## Records provided:
....
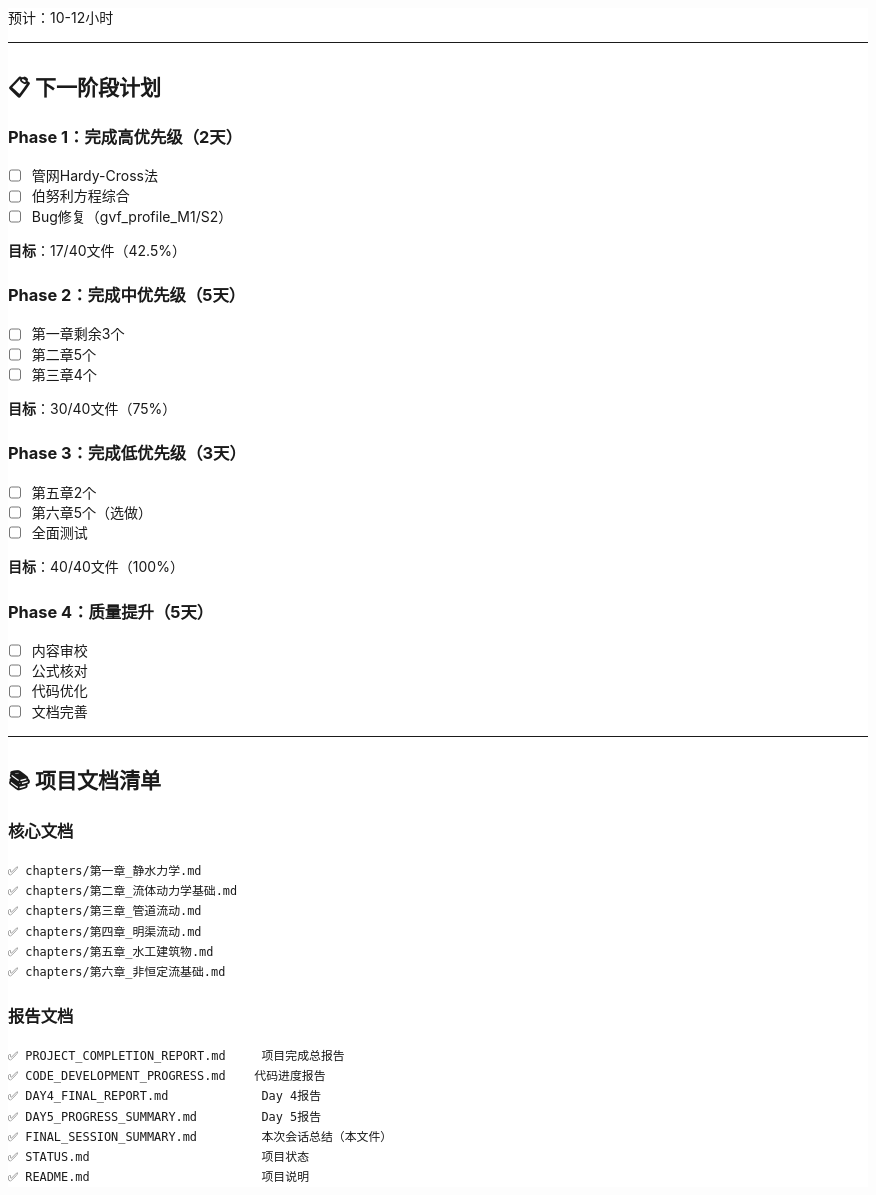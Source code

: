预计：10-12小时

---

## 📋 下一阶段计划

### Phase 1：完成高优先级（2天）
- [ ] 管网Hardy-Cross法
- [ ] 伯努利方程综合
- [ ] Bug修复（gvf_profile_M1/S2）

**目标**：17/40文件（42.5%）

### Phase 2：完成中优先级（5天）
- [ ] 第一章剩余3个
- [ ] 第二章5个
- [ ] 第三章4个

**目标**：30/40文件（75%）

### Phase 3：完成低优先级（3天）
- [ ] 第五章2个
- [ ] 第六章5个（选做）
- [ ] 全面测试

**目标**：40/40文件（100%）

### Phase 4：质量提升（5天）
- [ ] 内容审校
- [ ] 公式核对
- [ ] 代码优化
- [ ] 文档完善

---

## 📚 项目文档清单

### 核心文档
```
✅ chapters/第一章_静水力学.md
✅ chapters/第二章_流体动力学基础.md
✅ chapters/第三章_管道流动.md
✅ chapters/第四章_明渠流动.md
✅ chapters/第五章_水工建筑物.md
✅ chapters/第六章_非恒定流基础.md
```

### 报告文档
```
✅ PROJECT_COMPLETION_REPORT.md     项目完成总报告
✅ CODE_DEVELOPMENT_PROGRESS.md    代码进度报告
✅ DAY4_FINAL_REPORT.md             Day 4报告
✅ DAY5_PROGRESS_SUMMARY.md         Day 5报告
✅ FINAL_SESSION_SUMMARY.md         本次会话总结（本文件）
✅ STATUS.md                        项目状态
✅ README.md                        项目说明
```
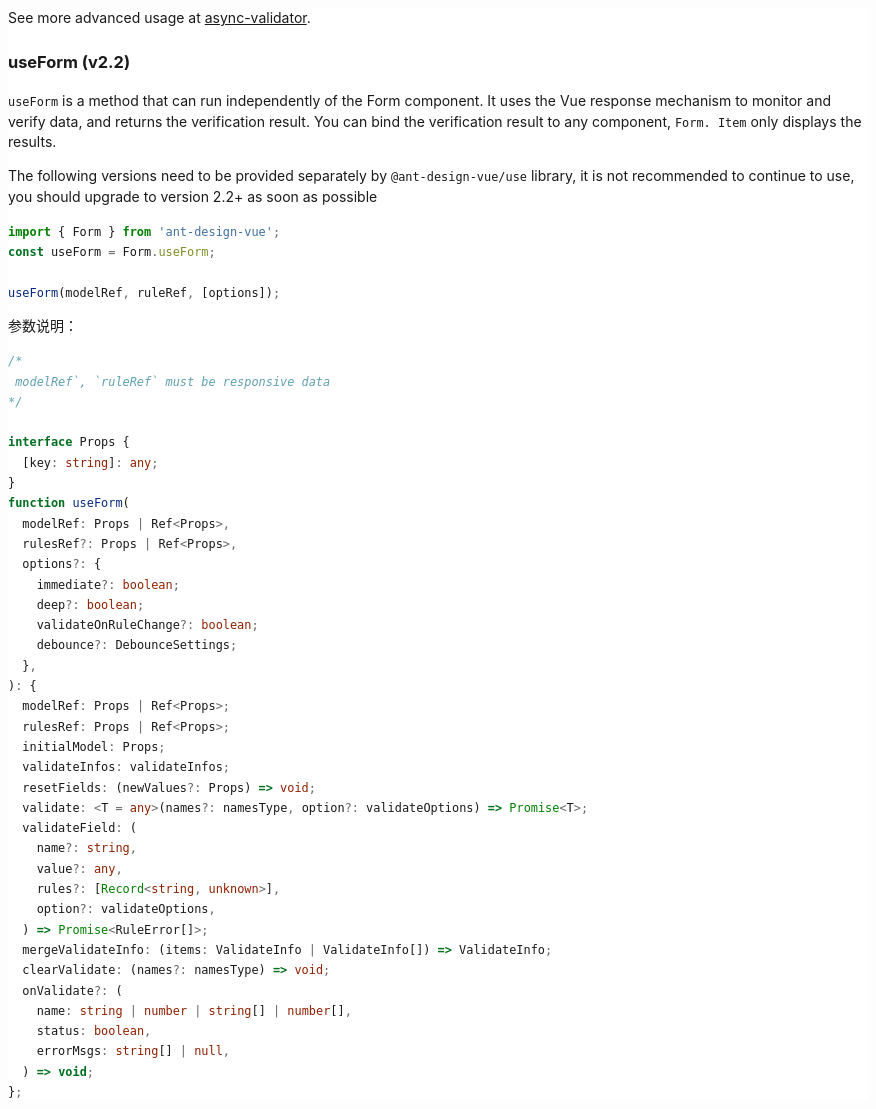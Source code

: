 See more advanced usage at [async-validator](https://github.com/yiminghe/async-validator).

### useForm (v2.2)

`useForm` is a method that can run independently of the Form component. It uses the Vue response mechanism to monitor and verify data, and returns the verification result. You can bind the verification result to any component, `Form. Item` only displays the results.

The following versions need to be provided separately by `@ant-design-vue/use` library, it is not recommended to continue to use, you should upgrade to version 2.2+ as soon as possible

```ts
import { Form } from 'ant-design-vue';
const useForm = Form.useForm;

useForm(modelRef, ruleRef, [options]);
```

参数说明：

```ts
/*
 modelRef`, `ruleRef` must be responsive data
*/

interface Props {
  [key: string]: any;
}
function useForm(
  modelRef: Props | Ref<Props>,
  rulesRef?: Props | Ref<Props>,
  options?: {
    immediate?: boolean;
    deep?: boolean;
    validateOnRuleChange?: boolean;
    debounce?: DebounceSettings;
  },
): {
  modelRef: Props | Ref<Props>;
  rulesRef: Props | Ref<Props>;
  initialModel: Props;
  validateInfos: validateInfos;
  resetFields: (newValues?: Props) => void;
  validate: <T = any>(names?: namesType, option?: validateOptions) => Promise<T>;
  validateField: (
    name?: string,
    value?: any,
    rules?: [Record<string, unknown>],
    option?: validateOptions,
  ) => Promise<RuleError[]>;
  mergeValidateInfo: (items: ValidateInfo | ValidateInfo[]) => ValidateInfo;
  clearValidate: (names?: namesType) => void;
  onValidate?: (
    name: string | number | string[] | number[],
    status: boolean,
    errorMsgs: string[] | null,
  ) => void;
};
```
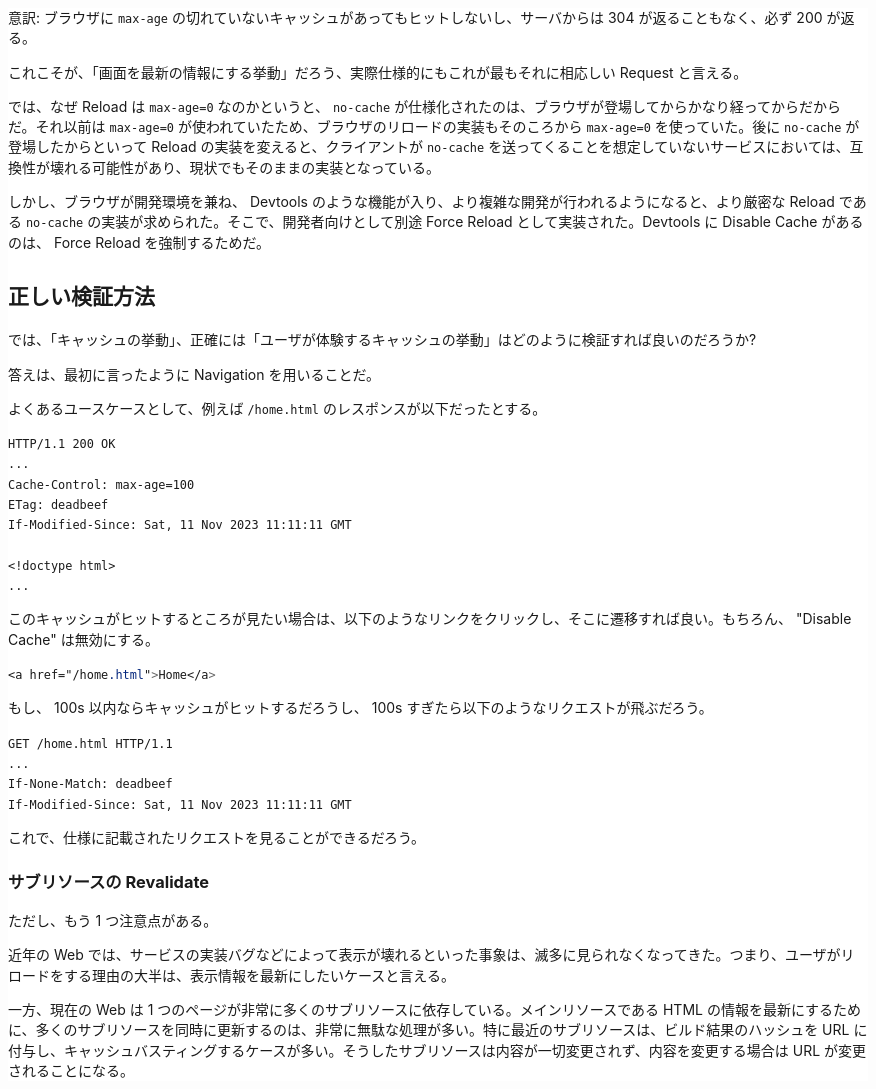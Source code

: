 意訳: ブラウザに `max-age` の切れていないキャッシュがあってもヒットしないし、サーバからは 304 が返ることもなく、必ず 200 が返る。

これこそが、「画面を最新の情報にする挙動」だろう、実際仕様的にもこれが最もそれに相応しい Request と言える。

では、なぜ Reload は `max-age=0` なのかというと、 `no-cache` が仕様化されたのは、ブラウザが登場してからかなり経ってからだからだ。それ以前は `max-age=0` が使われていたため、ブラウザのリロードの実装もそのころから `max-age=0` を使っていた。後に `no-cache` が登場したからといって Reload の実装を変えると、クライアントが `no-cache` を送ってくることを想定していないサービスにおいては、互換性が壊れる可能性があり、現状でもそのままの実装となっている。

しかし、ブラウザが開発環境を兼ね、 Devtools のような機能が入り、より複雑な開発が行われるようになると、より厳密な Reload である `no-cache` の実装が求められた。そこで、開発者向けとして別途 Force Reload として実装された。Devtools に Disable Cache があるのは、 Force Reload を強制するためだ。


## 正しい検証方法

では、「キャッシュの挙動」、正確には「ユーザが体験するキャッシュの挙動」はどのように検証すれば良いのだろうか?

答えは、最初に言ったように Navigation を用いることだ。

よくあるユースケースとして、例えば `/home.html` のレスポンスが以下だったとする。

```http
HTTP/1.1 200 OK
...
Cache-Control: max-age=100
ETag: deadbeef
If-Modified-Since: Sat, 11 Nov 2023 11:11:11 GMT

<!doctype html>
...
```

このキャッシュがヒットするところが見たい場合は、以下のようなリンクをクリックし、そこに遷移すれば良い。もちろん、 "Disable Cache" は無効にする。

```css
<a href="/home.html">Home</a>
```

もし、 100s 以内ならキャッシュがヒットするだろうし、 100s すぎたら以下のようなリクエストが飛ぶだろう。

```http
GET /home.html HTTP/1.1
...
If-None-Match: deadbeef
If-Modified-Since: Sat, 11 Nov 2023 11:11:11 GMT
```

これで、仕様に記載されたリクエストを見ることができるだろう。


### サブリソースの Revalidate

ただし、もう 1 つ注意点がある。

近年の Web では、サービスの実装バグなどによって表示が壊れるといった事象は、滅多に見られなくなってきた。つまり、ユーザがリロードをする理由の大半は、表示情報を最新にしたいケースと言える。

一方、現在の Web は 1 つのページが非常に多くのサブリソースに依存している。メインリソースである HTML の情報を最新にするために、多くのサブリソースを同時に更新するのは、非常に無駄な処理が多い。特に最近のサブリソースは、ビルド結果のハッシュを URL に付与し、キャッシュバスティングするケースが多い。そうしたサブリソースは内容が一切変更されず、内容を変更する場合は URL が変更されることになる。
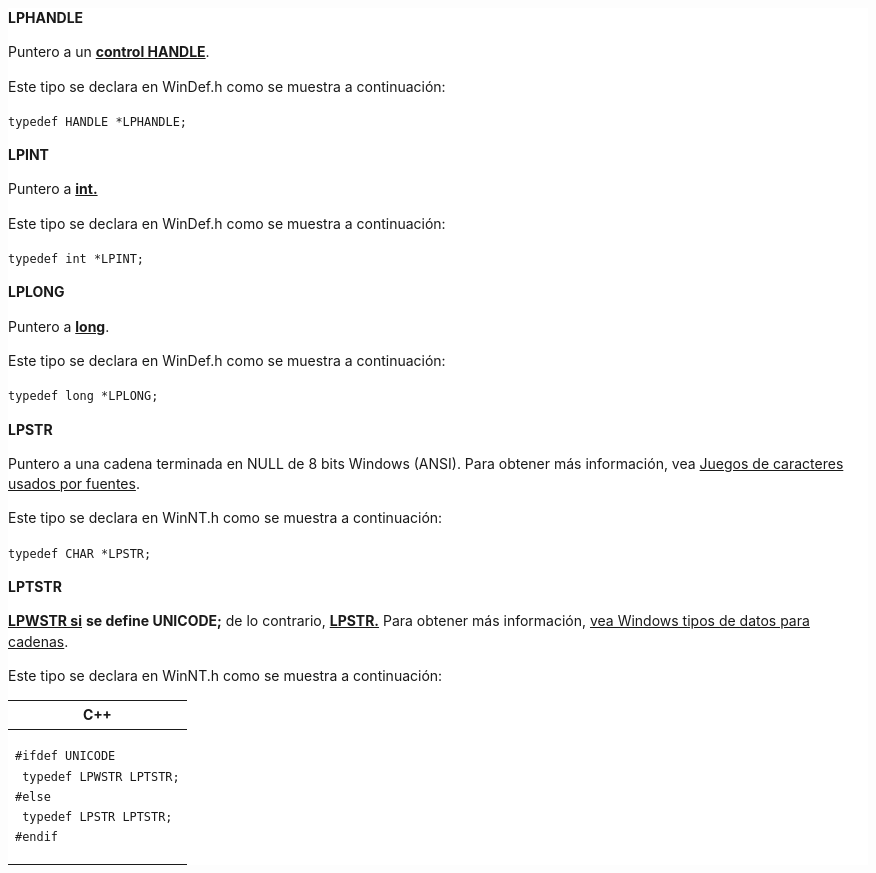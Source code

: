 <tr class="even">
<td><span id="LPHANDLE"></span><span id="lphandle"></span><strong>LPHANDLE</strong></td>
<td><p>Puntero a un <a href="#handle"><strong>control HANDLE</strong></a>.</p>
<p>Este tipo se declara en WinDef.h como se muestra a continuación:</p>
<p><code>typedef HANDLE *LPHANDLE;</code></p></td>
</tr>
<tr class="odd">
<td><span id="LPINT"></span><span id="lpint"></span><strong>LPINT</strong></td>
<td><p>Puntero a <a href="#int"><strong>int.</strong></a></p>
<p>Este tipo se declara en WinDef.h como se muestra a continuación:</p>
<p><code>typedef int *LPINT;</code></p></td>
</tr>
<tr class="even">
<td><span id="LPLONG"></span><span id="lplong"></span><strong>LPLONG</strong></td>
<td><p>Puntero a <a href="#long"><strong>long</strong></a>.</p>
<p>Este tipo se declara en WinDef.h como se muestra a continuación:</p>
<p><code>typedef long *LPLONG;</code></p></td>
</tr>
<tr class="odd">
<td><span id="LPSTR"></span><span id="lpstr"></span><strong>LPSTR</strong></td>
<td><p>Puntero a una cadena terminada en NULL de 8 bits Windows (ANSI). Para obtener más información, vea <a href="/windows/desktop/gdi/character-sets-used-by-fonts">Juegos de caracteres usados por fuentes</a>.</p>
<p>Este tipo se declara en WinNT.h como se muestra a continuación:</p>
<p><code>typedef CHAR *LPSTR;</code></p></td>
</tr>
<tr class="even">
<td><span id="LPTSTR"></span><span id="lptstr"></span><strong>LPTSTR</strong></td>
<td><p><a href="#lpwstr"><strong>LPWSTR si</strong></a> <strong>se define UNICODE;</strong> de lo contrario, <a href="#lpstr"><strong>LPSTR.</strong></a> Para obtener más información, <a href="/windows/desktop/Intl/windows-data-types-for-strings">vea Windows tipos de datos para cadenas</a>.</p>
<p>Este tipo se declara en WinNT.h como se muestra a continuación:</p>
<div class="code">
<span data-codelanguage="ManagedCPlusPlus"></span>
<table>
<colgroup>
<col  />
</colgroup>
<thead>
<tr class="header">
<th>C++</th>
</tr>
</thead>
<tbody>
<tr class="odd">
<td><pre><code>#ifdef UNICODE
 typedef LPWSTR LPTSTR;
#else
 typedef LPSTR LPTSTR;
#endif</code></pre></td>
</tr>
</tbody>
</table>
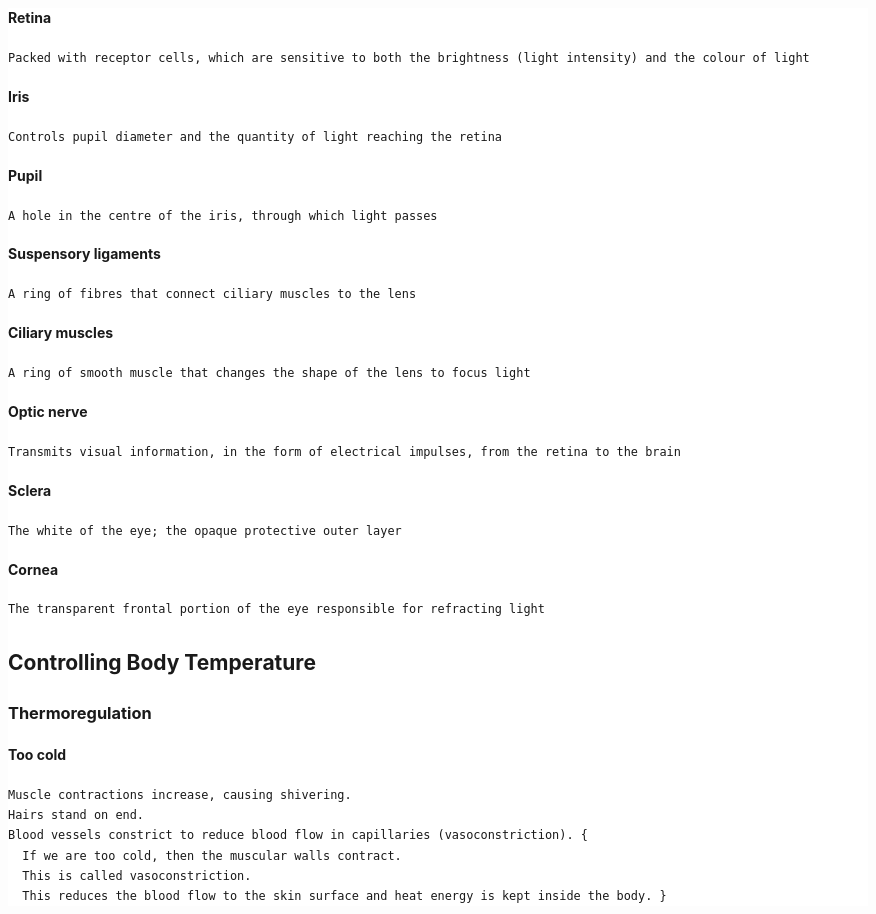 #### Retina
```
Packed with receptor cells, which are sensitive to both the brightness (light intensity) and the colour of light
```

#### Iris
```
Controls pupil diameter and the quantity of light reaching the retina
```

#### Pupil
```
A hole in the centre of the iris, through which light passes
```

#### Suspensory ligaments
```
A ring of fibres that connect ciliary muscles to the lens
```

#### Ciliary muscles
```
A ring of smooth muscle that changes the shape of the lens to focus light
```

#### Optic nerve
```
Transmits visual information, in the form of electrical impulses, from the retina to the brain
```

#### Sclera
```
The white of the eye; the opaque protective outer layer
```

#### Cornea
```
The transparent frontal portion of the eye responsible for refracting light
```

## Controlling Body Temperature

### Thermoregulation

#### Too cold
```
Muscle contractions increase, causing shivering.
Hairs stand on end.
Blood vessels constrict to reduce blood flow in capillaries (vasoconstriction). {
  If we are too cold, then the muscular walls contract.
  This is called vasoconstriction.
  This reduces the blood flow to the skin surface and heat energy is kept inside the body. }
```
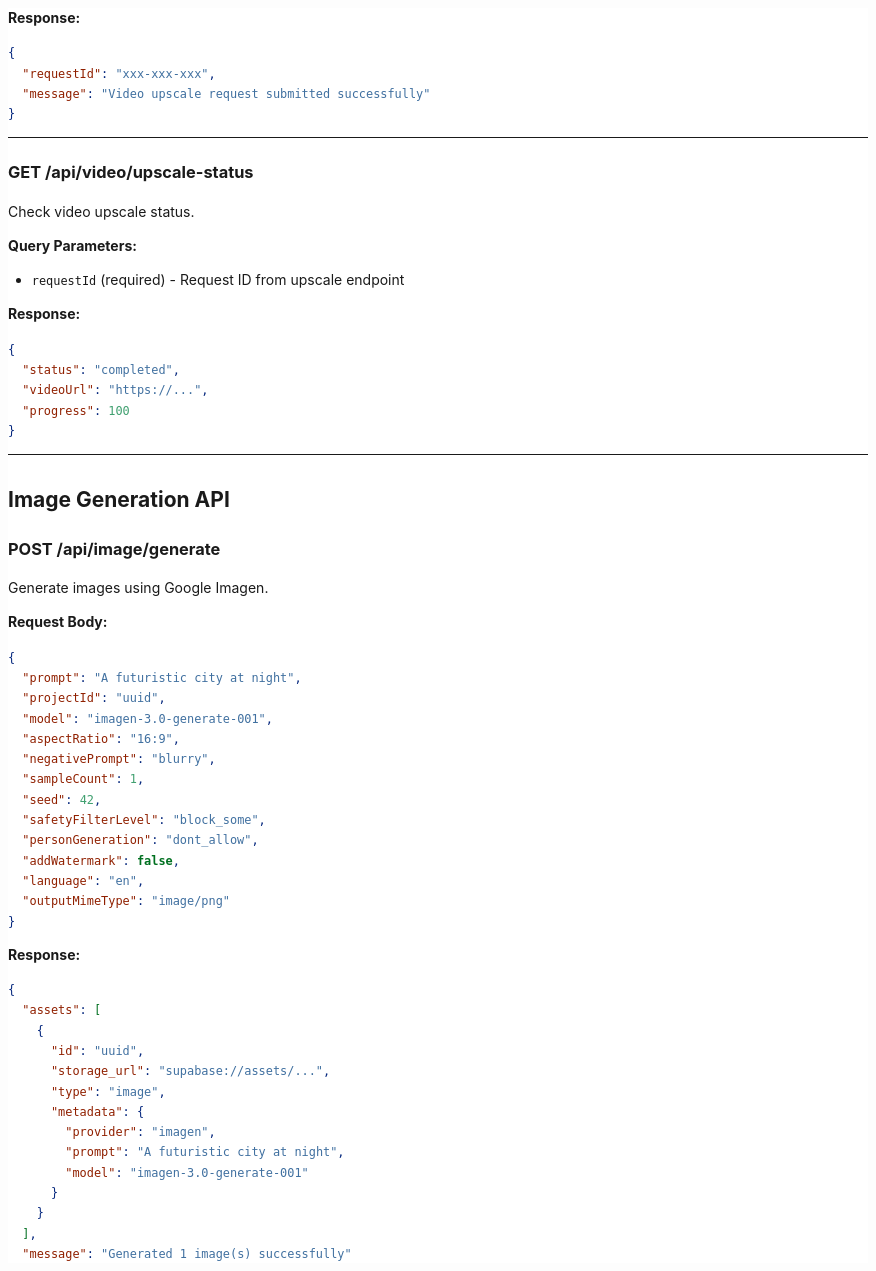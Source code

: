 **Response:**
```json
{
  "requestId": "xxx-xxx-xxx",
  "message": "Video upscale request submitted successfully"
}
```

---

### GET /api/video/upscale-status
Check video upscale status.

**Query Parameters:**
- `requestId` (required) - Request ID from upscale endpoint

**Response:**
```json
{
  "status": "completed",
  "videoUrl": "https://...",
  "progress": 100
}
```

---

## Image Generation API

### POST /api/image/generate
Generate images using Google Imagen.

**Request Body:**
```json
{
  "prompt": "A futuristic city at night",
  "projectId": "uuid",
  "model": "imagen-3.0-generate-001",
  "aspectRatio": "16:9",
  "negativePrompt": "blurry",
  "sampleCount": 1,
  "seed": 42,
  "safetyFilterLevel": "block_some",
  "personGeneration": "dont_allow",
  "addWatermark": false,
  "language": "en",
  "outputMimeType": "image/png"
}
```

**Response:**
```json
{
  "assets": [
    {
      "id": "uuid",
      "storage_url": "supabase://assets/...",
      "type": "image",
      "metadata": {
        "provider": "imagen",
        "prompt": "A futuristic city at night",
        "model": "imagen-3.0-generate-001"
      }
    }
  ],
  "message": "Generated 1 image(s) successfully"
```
....
## Brief:
Find the word "muscles" in the entries and show each line where it is found.

## Written response:
A ring of fibres that connect ciliary muscles to the lens
#### Ciliary muscles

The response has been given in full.